*Directions*.
Some lines in the records below may hold the word "plugin"; give the number of those lines and nothing else.

BEGIN Source records

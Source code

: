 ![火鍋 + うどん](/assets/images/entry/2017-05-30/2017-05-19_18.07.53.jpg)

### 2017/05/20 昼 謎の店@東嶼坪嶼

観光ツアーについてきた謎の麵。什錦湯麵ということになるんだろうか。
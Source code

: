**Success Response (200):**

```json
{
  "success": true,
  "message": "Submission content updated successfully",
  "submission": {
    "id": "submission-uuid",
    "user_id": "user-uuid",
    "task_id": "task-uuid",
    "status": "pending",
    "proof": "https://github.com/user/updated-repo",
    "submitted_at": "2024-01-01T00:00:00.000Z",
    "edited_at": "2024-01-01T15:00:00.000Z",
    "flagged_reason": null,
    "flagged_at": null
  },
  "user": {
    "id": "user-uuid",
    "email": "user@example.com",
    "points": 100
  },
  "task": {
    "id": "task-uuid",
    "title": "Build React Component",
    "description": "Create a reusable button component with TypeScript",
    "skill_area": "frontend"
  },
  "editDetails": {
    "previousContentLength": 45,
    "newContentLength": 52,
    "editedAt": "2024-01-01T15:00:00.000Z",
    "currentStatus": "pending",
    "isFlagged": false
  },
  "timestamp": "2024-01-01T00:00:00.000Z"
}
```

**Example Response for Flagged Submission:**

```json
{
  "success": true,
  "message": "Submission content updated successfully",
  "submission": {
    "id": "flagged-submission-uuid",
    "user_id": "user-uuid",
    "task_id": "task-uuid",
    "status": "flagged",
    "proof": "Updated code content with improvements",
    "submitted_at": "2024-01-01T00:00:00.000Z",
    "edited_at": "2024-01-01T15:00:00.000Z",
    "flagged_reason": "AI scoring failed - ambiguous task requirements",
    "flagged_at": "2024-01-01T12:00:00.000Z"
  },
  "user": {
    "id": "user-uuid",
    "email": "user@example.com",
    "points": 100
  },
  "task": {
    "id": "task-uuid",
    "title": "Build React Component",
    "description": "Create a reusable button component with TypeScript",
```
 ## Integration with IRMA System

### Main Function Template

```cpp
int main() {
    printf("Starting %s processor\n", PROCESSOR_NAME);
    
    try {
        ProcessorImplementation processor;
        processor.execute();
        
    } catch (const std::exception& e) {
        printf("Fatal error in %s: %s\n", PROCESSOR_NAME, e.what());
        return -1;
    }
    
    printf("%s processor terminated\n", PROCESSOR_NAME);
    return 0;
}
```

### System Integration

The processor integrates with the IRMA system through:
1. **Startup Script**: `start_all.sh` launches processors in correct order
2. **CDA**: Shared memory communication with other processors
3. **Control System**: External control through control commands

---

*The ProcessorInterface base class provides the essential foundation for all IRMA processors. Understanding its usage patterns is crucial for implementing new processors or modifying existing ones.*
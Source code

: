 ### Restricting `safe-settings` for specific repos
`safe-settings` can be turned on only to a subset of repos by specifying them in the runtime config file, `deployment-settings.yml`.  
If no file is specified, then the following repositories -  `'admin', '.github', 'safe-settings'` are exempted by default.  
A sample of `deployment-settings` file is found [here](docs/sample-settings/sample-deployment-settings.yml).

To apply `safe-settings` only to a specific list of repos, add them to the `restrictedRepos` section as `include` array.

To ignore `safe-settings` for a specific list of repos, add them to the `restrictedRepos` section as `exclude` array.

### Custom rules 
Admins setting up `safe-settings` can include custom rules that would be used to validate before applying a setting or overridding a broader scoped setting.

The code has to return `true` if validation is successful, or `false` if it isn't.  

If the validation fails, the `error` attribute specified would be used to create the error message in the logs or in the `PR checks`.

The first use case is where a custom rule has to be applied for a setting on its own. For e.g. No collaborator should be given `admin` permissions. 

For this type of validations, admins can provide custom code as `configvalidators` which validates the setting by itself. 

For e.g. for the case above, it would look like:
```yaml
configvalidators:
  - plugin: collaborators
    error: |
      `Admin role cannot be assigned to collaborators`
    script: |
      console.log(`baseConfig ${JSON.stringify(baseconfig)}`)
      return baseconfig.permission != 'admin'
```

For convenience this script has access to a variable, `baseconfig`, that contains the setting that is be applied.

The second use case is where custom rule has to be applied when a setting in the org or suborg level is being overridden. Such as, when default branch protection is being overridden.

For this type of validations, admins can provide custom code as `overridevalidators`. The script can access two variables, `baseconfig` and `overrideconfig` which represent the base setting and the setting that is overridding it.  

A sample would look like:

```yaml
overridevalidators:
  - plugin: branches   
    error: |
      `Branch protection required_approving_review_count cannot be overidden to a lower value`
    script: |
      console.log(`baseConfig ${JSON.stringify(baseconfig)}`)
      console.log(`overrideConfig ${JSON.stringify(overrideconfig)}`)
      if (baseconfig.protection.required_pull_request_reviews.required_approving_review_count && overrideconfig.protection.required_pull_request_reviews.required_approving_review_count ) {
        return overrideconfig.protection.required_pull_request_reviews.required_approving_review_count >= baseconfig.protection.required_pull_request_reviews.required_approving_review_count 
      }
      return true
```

END Source records

*Your response*.
2